= William Barnes Rhodes =

British dramatist

William Barnes Rhodes (1772–1826) was an English author, best known for his burlesque opera, Bombastes Furioso.

Rhodes was born in Leeds on Christmas Day 1772, the second son of Richard Rhodes and his wife, Mercy. He worked as a writer in an attorney's office, before gaining a position as a clerk in the Bank of England around 1799. He was promoted to chief teller in 1823, and held that post until his death.

On 24 March 1825, Rhodes married Emma Millington. On 1 November 1826 he died at his home near Bedford Square, London, being survived by his wife, who gave birth to a daughter after his death.

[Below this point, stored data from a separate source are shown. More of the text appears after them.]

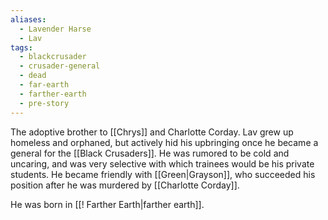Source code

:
 ```yaml
---
aliases:
  - Lavender Harse
  - Lav
tags:
  - blackcrusader
  - crusader-general
  - dead
  - far-earth
  - farther-earth
  - pre-story
---
```

The adoptive brother to [[Chrys]] and Charlotte Corday. Lav grew up homeless and orphaned, but actively hid his upbringing once he became a general for the [[Black Crusaders]]. He was rumored to be cold and uncaring, and was very selective with which trainees would be his private students. He became friendly with [[Green|Grayson]], who succeeded his position after he was murdered by [[Charlotte Corday]].

He was born in [[! Farther Earth|farther earth]].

Rhodes is best known as the author of a burlesque opera, "Bombastes Furioso", which became a popular success. It was produced anonymously at the Haymarket Theatre on 7 August 1810, with John Liston in the title role and Charles Mathews as the King of Utopia and was first printed in 1813, in Dublin, but was not published under Rhodes's name until 1822. He also published, in 1801, a translation into English verse of the Satires of Juvenal.

Rhodes was also a collector of dramatic literature and made large purchases when the Duke of Roxburghe's library was auctioned in June 1812. Rhodes's own library was sold by Sotheby's in 1825.